Parents, legislators and educators have a role here too. If they’ve never heard of Andrew Tate – who features in videos with 12 billion views on TikTok – they need to ask themselves why

The real question isn’t what should be done about him; now that their parents have started talking about him, the teens are already casting about for the next iteration. It is why some young men are so unhappy about their place in the world they would turn to someone like Tate for guidance.

Tech companies have a case to answer here. The algorithms that lead boys and young men down dangerous pathways into places where these archaic ideas about gender are normalised and celebrated are not some mysterious, otherworldly force. They are a tool whose sole purpose is to keep driving user engagement. Aggrieved young men looking for answers are engaged users, and engaged users are profitable users. Blocking him is useless. He has been barred from Facebook, YouTube and TikTok since last August, but his followers simply flood social media with his videos.

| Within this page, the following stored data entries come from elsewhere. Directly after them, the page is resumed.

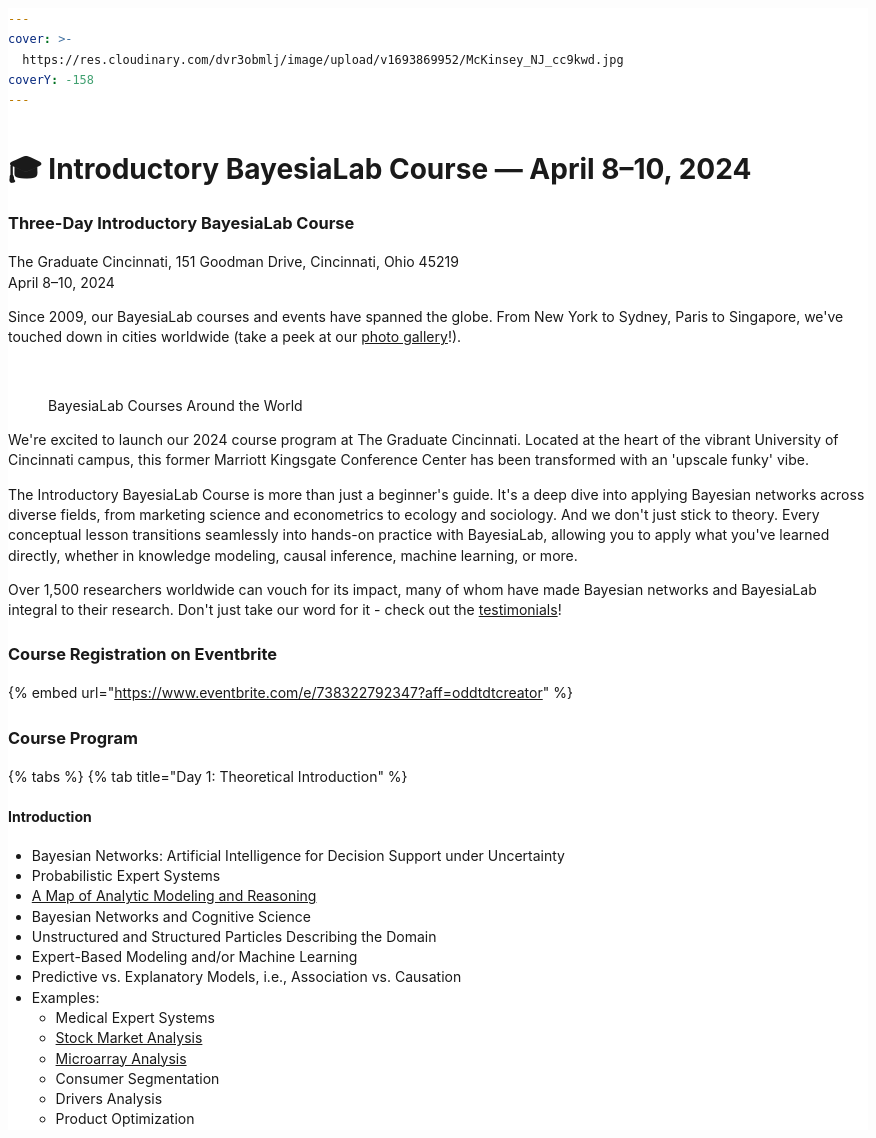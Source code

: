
 ```yaml
---
cover: >-
  https://res.cloudinary.com/dvr3obmlj/image/upload/v1693869952/McKinsey_NJ_cc9kwd.jpg
coverY: -158
---
```


# 🎓 Introductory BayesiaLab Course — April 8–10, 2024

### Three-Day Introductory BayesiaLab Course&#x20;

The Graduate Cincinnati, 151 Goodman Drive,  Cincinnati, Ohio 45219\
April 8–10, 2024

Since 2009, our BayesiaLab courses and events have spanned the globe. From New York to Sydney, Paris to Singapore, we've touched down in cities worldwide (take a peek at our [photo gallery](https://lightroom.adobe.com/shares/3034ac3a449c4b0d95f4e154d81a6c08)!).&#x20;

<figure><img src="https://res.cloudinary.com/dvr3obmlj/image/upload/v1710345726/2024_Course_Collage_ingdbu.webp" alt=""><figcaption><p>BayesiaLab Courses Around the World</p></figcaption></figure>

We're excited to launch our 2024 course program at The Graduate Cincinnati. Located at the heart of the vibrant University of Cincinnati campus, this former Marriott Kingsgate Conference Center has been transformed with an 'upscale funky' vibe.&#x20;

The Introductory BayesiaLab Course is more than just a beginner's guide. It's a deep dive into applying Bayesian networks across diverse fields, from marketing science and econometrics to ecology and sociology. And we don't just stick to theory. Every conceptual lesson transitions seamlessly into hands-on practice with BayesiaLab, allowing you to apply what you've learned directly, whether in knowledge modeling, causal inference, machine learning, or more.

Over 1,500 researchers worldwide can vouch for its impact, many of whom have made Bayesian networks and BayesiaLab integral to their research. Don't just take our word for it - check out the [testimonials](introductory-bayesialab-course-april-8-10-2024.md#course-testimonials-2009-2023)!&#x20;

### Course Registration on Eventbrite

{% embed url="https://www.eventbrite.com/e/738322792347?aff=oddtdtcreator" %}

### Course Program

{% tabs %}
{% tab title="Day 1: Theoretical Introduction" %}
#### Introduction&#x20;

* Bayesian Networks: Artificial Intelligence for Decision Support under Uncertainty
* Probabilistic Expert Systems
* [A Map of Analytic Modeling and Reasoning](../e-book-bayesian-networks-and-bayesialab-a-practical-introduction-for-researchers/chapter-1-introduction.md#a-map-of-analytic-modeling)&#x20;
* Bayesian Networks and Cognitive Science
* Unstructured and Structured Particles Describing the Domain
* Expert-Based Modeling and/or Machine Learning
* Predictive vs. Explanatory Models, i.e., Association vs. Causation&#x20;
* Examples:
  * Medical Expert Systems
  * [Stock Market Analysis](../e-book-bayesian-networks-and-bayesialab-a-practical-introduction-for-researchers/chapter-7-unsupervised-learning/)
  * [Microarray Analysis](../webinars-seminars-tutorials-examples-and-case-studies/example-cancer-classification-with-gene-expression-data.md)
  * Consumer Segmentation
  * Drivers Analysis
  * Product Optimization

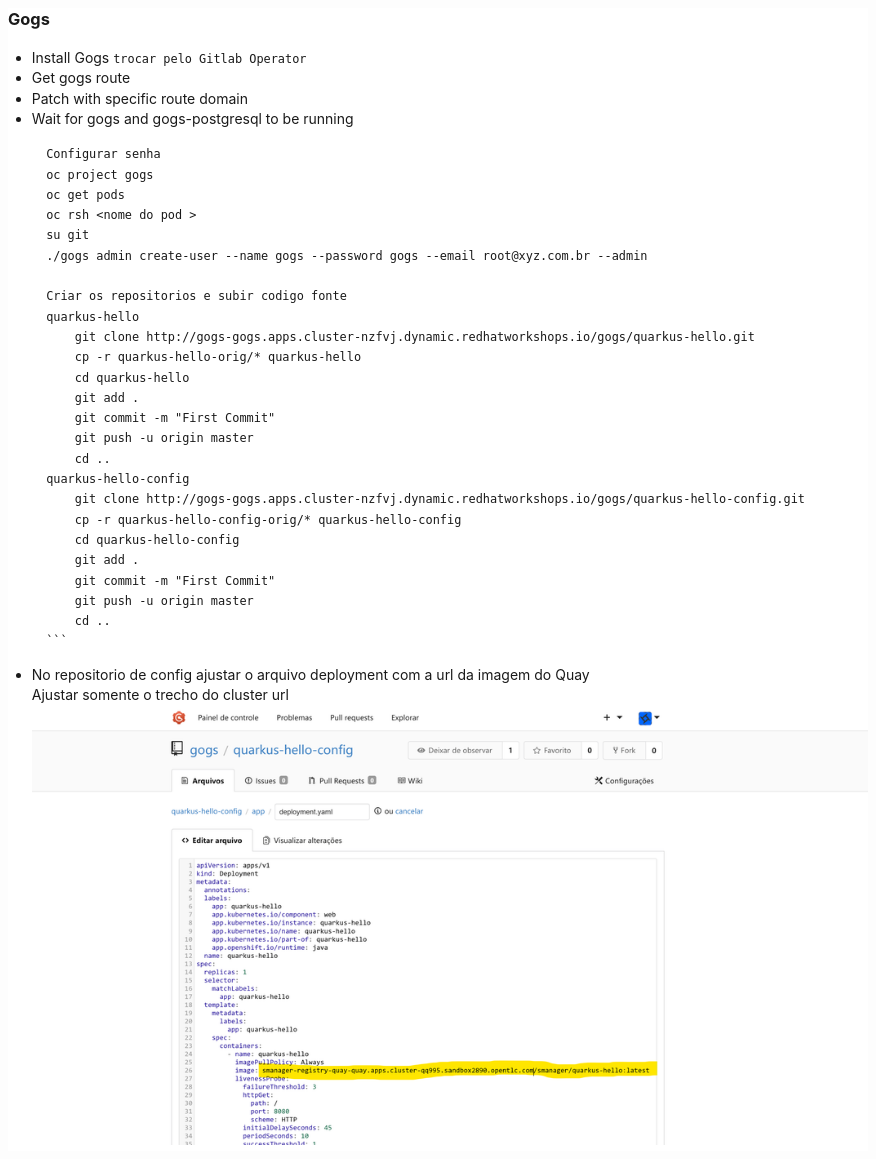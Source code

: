 ### Gogs
- Install Gogs ```trocar pelo Gitlab Operator ```
- Get gogs route
- Patch with specific route domain
- Wait for gogs and gogs-postgresql to be running
    ``` 
      Configurar senha 
      oc project gogs
      oc get pods
      oc rsh <nome do pod >
      su git
      ./gogs admin create-user --name gogs --password gogs --email root@xyz.com.br --admin
    
      Criar os repositorios e subir codigo fonte 
      quarkus-hello
          git clone http://gogs-gogs.apps.cluster-nzfvj.dynamic.redhatworkshops.io/gogs/quarkus-hello.git
          cp -r quarkus-hello-orig/* quarkus-hello
          cd quarkus-hello
          git add .
          git commit -m "First Commit"
          git push -u origin master
          cd ..
      quarkus-hello-config
          git clone http://gogs-gogs.apps.cluster-nzfvj.dynamic.redhatworkshops.io/gogs/quarkus-hello-config.git
          cp -r quarkus-hello-config-orig/* quarkus-hello-config
          cd quarkus-hello-config
          git add .
          git commit -m "First Commit"
          git push -u origin master
          cd .. 
      ```
- No repositorio de config ajustar o arquivo deployment com a url da imagem do Quay<br>
  Ajustar somente o trecho do cluster url
  ![img.png](imagens/git-config.png)
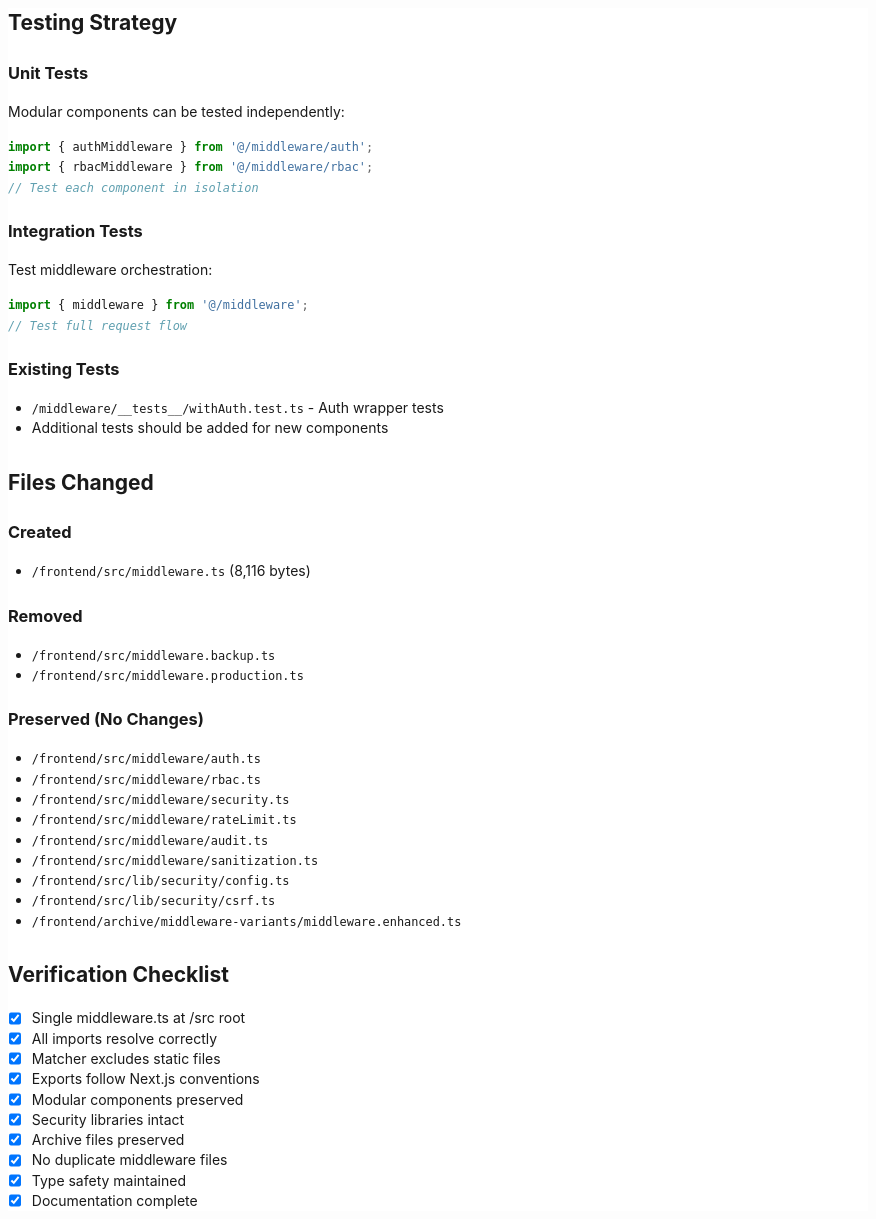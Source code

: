 ## Testing Strategy

### Unit Tests
Modular components can be tested independently:
```typescript
import { authMiddleware } from '@/middleware/auth';
import { rbacMiddleware } from '@/middleware/rbac';
// Test each component in isolation
```

### Integration Tests
Test middleware orchestration:
```typescript
import { middleware } from '@/middleware';
// Test full request flow
```

### Existing Tests
- `/middleware/__tests__/withAuth.test.ts` - Auth wrapper tests
- Additional tests should be added for new components

## Files Changed

### Created
- `/frontend/src/middleware.ts` (8,116 bytes)

### Removed
- `/frontend/src/middleware.backup.ts`
- `/frontend/src/middleware.production.ts`

### Preserved (No Changes)
- `/frontend/src/middleware/auth.ts`
- `/frontend/src/middleware/rbac.ts`
- `/frontend/src/middleware/security.ts`
- `/frontend/src/middleware/rateLimit.ts`
- `/frontend/src/middleware/audit.ts`
- `/frontend/src/middleware/sanitization.ts`
- `/frontend/src/lib/security/config.ts`
- `/frontend/src/lib/security/csrf.ts`
- `/frontend/archive/middleware-variants/middleware.enhanced.ts`

## Verification Checklist

- [x] Single middleware.ts at /src root
- [x] All imports resolve correctly
- [x] Matcher excludes static files
- [x] Exports follow Next.js conventions
- [x] Modular components preserved
- [x] Security libraries intact
- [x] Archive files preserved
- [x] No duplicate middleware files
- [x] Type safety maintained
- [x] Documentation complete
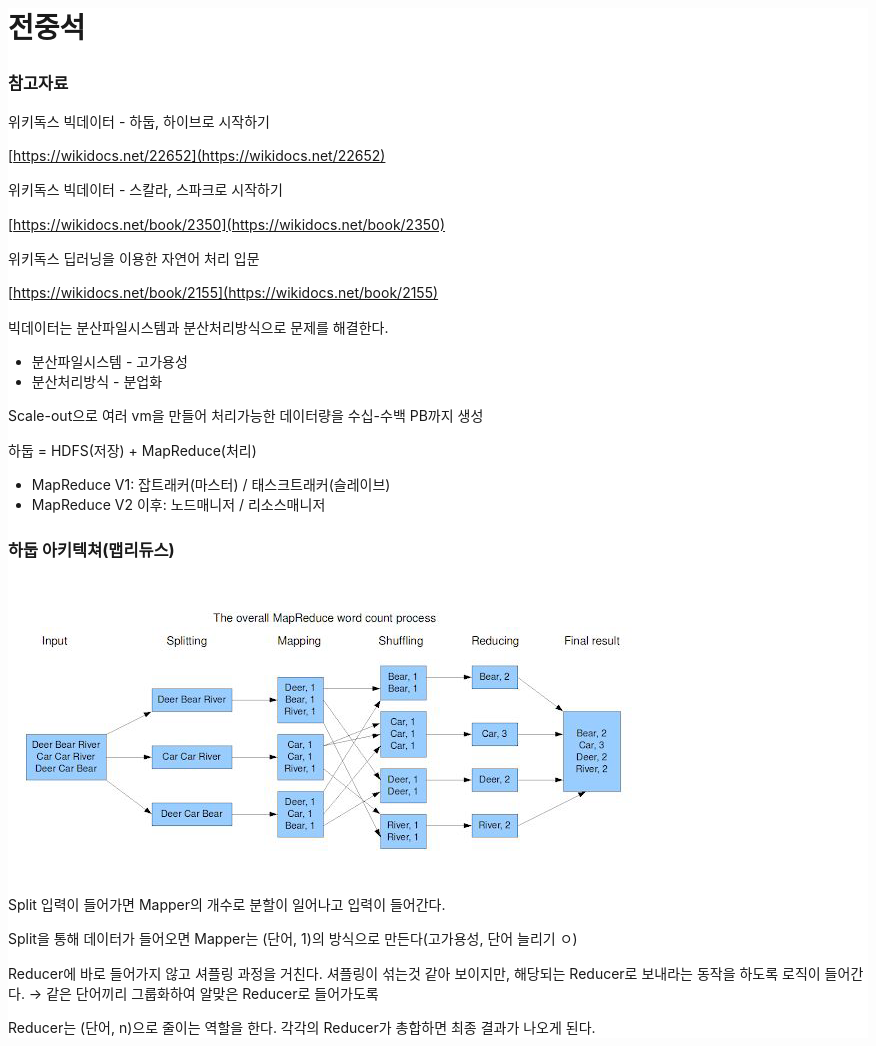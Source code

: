 # 전중석

### 참고자료

위키독스 빅데이터 - 하둡, 하이브로 시작하기

[https://wikidocs.net/22652](https://wikidocs.net/22652)

위키독스 빅데이터 - 스칼라, 스파크로 시작하기

[https://wikidocs.net/book/2350](https://wikidocs.net/book/2350)

위키독스 딥러닝을 이용한 자연어 처리 입문

[https://wikidocs.net/book/2155](https://wikidocs.net/book/2155)

빅데이터는 분산파일시스템과 분산처리방식으로 문제를 해결한다.

- 분산파일시스템 - 고가용성
- 분산처리방식 - 분업화

Scale-out으로 여러 vm을 만들어 처리가능한 데이터량을 수십-수백 PB까지 생성

하둡 = HDFS(저장) + MapReduce(처리)

- MapReduce V1: 잡트래커(마스터) / 태스크트래커(슬레이브)
- MapReduce V2 이후: 노드매니저 / 리소스매니저

### 하둡 아키텍쳐(맵리듀스)

![Untitled](img/Untitled.png)

Split 입력이 들어가면 Mapper의 개수로 분할이 일어나고 입력이 들어간다.

Split을 통해 데이터가 들어오면 Mapper는 (단어, 1)의 방식으로 만든다(고가용성, 단어 늘리기 ㅇ)

Reducer에 바로 들어가지 않고 셔플링 과정을 거친다. 셔플링이 섞는것 같아 보이지만, 해당되는 Reducer로 보내라는 동작을 하도록 로직이 들어간다. → 같은 단어끼리 그룹화하여 알맞은 Reducer로 들어가도록

Reducer는 (단어, n)으로 줄이는 역할을 한다. 각각의 Reducer가 총합하면 최종 결과가 나오게 된다.
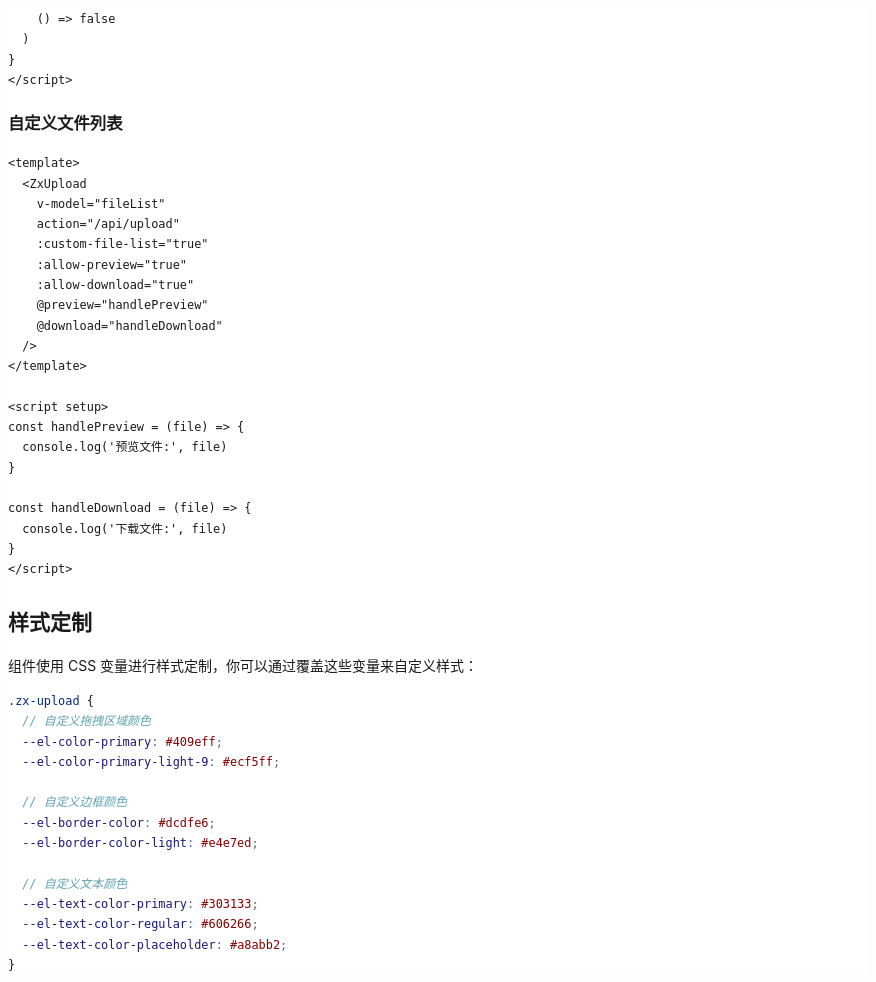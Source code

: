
 ```vue
    () => false
  )
}
</script>
```

### 自定义文件列表

```vue
<template>
  <ZxUpload
    v-model="fileList"
    action="/api/upload"
    :custom-file-list="true"
    :allow-preview="true"
    :allow-download="true"
    @preview="handlePreview"
    @download="handleDownload"
  />
</template>

<script setup>
const handlePreview = (file) => {
  console.log('预览文件:', file)
}

const handleDownload = (file) => {
  console.log('下载文件:', file)
}
</script>
```

## 样式定制

组件使用 CSS 变量进行样式定制，你可以通过覆盖这些变量来自定义样式：

```scss
.zx-upload {
  // 自定义拖拽区域颜色
  --el-color-primary: #409eff;
  --el-color-primary-light-9: #ecf5ff;

  // 自定义边框颜色
  --el-border-color: #dcdfe6;
  --el-border-color-light: #e4e7ed;

  // 自定义文本颜色
  --el-text-color-primary: #303133;
  --el-text-color-regular: #606266;
  --el-text-color-placeholder: #a8abb2;
}
```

Parents, legislators and educators have a role here too. If they’ve never heard of Andrew Tate – who features in videos with 12 billion views on TikTok – they need to ask themselves why, and what other influences they might be missing.

The young men who admire Tate are not fundamentally misogynist, but they are confused and directionless. The more they engage with his world, the fewer positive role models and real-life conversations they have about masculinity and gender, the deeper down the rabbit hole they go, the darker their thinking becomes. If we don’t find better ways to reach them, people like Tate will.